**Work required:** Repeat all the records, precisely as given.

[Data records]

+ + + + +

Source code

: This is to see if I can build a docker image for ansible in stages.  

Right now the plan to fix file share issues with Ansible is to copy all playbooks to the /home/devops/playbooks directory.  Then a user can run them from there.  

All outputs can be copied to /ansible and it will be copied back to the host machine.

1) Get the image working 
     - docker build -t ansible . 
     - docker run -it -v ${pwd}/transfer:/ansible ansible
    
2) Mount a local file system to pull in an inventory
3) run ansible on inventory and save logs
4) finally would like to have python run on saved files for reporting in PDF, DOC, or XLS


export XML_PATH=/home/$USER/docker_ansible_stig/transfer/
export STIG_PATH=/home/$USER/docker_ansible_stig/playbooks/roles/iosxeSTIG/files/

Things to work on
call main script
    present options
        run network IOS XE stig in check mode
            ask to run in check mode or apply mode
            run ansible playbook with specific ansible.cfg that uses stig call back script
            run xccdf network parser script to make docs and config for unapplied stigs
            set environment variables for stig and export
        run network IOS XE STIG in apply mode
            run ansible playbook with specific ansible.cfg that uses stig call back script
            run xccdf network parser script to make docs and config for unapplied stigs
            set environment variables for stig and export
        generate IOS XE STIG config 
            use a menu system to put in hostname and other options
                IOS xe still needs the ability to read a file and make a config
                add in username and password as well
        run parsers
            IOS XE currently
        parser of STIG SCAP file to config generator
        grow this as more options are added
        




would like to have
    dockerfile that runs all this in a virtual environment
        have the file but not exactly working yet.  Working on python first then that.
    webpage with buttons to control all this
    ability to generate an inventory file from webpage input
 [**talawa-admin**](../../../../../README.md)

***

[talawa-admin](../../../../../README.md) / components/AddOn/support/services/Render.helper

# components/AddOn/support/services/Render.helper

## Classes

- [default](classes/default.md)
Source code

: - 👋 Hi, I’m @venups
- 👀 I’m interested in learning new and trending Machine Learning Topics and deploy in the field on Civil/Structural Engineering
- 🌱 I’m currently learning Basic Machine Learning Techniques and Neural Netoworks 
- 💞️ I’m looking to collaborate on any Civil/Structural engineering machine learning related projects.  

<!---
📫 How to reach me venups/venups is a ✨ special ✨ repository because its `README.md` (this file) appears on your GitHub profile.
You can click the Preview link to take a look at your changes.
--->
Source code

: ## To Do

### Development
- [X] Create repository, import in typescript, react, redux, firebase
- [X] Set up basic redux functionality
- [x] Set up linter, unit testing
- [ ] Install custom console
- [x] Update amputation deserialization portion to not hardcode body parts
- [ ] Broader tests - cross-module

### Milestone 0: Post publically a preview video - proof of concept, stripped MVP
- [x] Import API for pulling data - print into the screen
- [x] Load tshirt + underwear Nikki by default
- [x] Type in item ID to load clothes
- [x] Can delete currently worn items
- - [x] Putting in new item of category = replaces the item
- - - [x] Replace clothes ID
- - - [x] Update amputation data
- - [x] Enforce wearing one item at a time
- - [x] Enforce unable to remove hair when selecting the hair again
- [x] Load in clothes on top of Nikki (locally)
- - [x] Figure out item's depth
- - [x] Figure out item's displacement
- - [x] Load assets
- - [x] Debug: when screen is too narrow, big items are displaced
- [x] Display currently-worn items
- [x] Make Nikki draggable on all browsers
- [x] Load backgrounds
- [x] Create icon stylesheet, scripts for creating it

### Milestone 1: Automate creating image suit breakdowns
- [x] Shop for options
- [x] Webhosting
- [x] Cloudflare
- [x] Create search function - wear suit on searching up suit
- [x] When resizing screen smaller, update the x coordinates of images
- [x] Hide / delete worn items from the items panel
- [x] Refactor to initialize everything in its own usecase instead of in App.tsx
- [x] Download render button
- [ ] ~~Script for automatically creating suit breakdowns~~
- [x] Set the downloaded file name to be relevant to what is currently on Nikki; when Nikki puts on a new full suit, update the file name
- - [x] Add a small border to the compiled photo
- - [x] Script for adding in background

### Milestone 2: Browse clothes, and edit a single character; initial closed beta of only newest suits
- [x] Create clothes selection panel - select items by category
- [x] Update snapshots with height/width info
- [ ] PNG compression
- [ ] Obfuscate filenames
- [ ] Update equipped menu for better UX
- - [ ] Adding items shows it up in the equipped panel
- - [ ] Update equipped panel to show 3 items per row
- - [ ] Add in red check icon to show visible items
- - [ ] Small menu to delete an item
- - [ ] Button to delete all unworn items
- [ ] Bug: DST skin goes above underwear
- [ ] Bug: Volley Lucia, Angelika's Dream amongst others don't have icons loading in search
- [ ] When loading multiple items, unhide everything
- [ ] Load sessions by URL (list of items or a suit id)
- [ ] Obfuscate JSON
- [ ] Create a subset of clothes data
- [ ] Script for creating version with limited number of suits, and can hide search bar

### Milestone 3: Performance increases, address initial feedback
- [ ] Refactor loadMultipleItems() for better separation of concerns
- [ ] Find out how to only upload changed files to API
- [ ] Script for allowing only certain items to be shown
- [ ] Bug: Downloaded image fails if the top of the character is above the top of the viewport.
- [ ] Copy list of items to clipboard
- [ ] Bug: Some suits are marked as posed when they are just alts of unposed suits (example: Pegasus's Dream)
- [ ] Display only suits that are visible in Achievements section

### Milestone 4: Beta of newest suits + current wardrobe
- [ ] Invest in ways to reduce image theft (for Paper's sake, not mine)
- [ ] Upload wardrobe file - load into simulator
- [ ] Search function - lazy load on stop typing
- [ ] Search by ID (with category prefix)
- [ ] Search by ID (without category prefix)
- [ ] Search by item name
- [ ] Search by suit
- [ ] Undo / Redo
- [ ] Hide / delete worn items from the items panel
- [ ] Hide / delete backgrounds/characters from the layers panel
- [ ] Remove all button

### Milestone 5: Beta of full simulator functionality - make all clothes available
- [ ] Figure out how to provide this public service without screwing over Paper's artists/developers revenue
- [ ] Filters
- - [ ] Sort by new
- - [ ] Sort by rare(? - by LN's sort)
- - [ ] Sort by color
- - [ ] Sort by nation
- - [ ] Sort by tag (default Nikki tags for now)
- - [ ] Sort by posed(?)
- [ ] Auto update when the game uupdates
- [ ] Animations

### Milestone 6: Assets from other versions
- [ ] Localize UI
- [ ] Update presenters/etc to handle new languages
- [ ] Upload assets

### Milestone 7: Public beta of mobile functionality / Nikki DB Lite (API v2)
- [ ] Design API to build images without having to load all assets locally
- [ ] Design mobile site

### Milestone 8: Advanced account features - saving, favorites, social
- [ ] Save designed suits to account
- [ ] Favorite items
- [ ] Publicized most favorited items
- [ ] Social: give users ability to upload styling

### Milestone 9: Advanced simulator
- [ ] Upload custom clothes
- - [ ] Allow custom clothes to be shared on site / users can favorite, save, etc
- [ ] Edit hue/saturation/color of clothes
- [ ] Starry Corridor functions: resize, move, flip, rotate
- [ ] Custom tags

+ + + + +

**Task answer:**
Source code

: This is to see if I can build a docker image for ansible in stages.  

Right now the plan to fix file share issues with Ansible is to copy all playbooks to the /home/devops/playbooks directory.  Then a user can run them from there.  

All outputs can be copied to /ansible and it will be copied back to the host machine.

1) Get the image working 
     - docker build -t ansible . 
     - docker run -it -v ${pwd}/transfer:/ansible ansible
    
2) Mount a local file system to pull in an inventory
3) run ansible on inventory and save logs
4) finally would like to have python run on saved files for reporting in PDF, DOC, or XLS


export XML_PATH=/home/$USER/docker_ansible_stig/transfer/
export STIG_PATH=/home/$USER/docker_ansible_stig/playbooks/roles/iosxeSTIG/files/

Things to work on
call main script
    present options
        run network IOS XE stig in check mode
            ask to run in check mode or apply mode
            run ansible playbook with specific ansible.cfg that uses stig call back script
            run xccdf network parser script to make docs and config for unapplied stigs
            set environment variables for stig and export
        run network IOS XE STIG in apply mode
            run ansible playbook with specific ansible.cfg that uses stig call back script
            run xccdf network parser script to make docs and config for unapplied stigs
            set environment variables for stig and export
        generate IOS XE STIG config 
            use a menu system to put in hostname and other options
                IOS xe still needs the ability to read a file and make a config
                add in username and password as well
        run parsers
            IOS XE currently
        parser of STIG SCAP file to config generator
        grow this as more options are added
        




would like to have
    dockerfile that runs all this in a virtual environment
        have the file but not exactly working yet.  Working on python first then that.
    webpage with buttons to control all this
    ability to generate an inventory file from webpage input
 [**talawa-admin**](../../../../../README.md)

***

[talawa-admin](../../../../../README.md) / components/AddOn/support/services/Render.helper

# components/AddOn/support/services/Render.helper

## Classes

- [default](classes/default.md)
Source code

: - 👋 Hi, I’m @venups
- 👀 I’m interested in learning new and trending Machine Learning Topics and deploy in the field on Civil/Structural Engineering
- 🌱 I’m currently learning Basic Machine Learning Techniques and Neural Netoworks 
- 💞️ I’m looking to collaborate on any Civil/Structural engineering machine learning related projects.  

<!---
📫 How to reach me venups/venups is a ✨ special ✨ repository because its `README.md` (this file) appears on your GitHub profile.
You can click the Preview link to take a look at your changes.
--->
Source code

: ## To Do

### Development
- [X] Create repository, import in typescript, react, redux, firebase
- [X] Set up basic redux functionality
- [x] Set up linter, unit testing
- [ ] Install custom console
- [x] Update amputation deserialization portion to not hardcode body parts
- [ ] Broader tests - cross-module

### Milestone 0: Post publically a preview video - proof of concept, stripped MVP
- [x] Import API for pulling data - print into the screen
- [x] Load tshirt + underwear Nikki by default
- [x] Type in item ID to load clothes
- [x] Can delete currently worn items
- - [x] Putting in new item of category = replaces the item
- - - [x] Replace clothes ID
- - - [x] Update amputation data
- - [x] Enforce wearing one item at a time
- - [x] Enforce unable to remove hair when selecting the hair again
- [x] Load in clothes on top of Nikki (locally)
- - [x] Figure out item's depth
- - [x] Figure out item's displacement
- - [x] Load assets
- - [x] Debug: when screen is too narrow, big items are displaced
- [x] Display currently-worn items
- [x] Make Nikki draggable on all browsers
- [x] Load backgrounds
- [x] Create icon stylesheet, scripts for creating it

### Milestone 1: Automate creating image suit breakdowns
- [x] Shop for options
- [x] Webhosting
- [x] Cloudflare
- [x] Create search function - wear suit on searching up suit
- [x] When resizing screen smaller, update the x coordinates of images
- [x] Hide / delete worn items from the items panel
- [x] Refactor to initialize everything in its own usecase instead of in App.tsx
- [x] Download render button
- [ ] ~~Script for automatically creating suit breakdowns~~
- [x] Set the downloaded file name to be relevant to what is currently on Nikki; when Nikki puts on a new full suit, update the file name
- - [x] Add a small border to the compiled photo
- - [x] Script for adding in background

### Milestone 2: Browse clothes, and edit a single character; initial closed beta of only newest suits
- [x] Create clothes selection panel - select items by category
- [x] Update snapshots with height/width info
- [ ] PNG compression
- [ ] Obfuscate filenames
- [ ] Update equipped menu for better UX
- - [ ] Adding items shows it up in the equipped panel
- - [ ] Update equipped panel to show 3 items per row
- - [ ] Add in red check icon to show visible items
- - [ ] Small menu to delete an item
- - [ ] Button to delete all unworn items
- [ ] Bug: DST skin goes above underwear
- [ ] Bug: Volley Lucia, Angelika's Dream amongst others don't have icons loading in search
- [ ] When loading multiple items, unhide everything
- [ ] Load sessions by URL (list of items or a suit id)
- [ ] Obfuscate JSON
- [ ] Create a subset of clothes data
- [ ] Script for creating version with limited number of suits, and can hide search bar

### Milestone 3: Performance increases, address initial feedback
- [ ] Refactor loadMultipleItems() for better separation of concerns
- [ ] Find out how to only upload changed files to API
- [ ] Script for allowing only certain items to be shown
- [ ] Bug: Downloaded image fails if the top of the character is above the top of the viewport.
- [ ] Copy list of items to clipboard
- [ ] Bug: Some suits are marked as posed when they are just alts of unposed suits (example: Pegasus's Dream)
- [ ] Display only suits that are visible in Achievements section

### Milestone 4: Beta of newest suits + current wardrobe
- [ ] Invest in ways to reduce image theft (for Paper's sake, not mine)
- [ ] Upload wardrobe file - load into simulator
- [ ] Search function - lazy load on stop typing
- [ ] Search by ID (with category prefix)
- [ ] Search by ID (without category prefix)
- [ ] Search by item name
- [ ] Search by suit
- [ ] Undo / Redo
- [ ] Hide / delete worn items from the items panel
- [ ] Hide / delete backgrounds/characters from the layers panel
- [ ] Remove all button

### Milestone 5: Beta of full simulator functionality - make all clothes available
- [ ] Figure out how to provide this public service without screwing over Paper's artists/developers revenue
- [ ] Filters
- - [ ] Sort by new
- - [ ] Sort by rare(? - by LN's sort)
- - [ ] Sort by color
- - [ ] Sort by nation
- - [ ] Sort by tag (default Nikki tags for now)
- - [ ] Sort by posed(?)
- [ ] Auto update when the game uupdates
- [ ] Animations

### Milestone 6: Assets from other versions
- [ ] Localize UI
- [ ] Update presenters/etc to handle new languages
- [ ] Upload assets

### Milestone 7: Public beta of mobile functionality / Nikki DB Lite (API v2)
- [ ] Design API to build images without having to load all assets locally
- [ ] Design mobile site

### Milestone 8: Advanced account features - saving, favorites, social
- [ ] Save designed suits to account
- [ ] Favorite items
- [ ] Publicized most favorited items
- [ ] Social: give users ability to upload styling

### Milestone 9: Advanced simulator
- [ ] Upload custom clothes
- - [ ] Allow custom clothes to be shared on site / users can favorite, save, etc
- [ ] Edit hue/saturation/color of clothes
- [ ] Starry Corridor functions: resize, move, flip, rotate
- [ ] Custom tags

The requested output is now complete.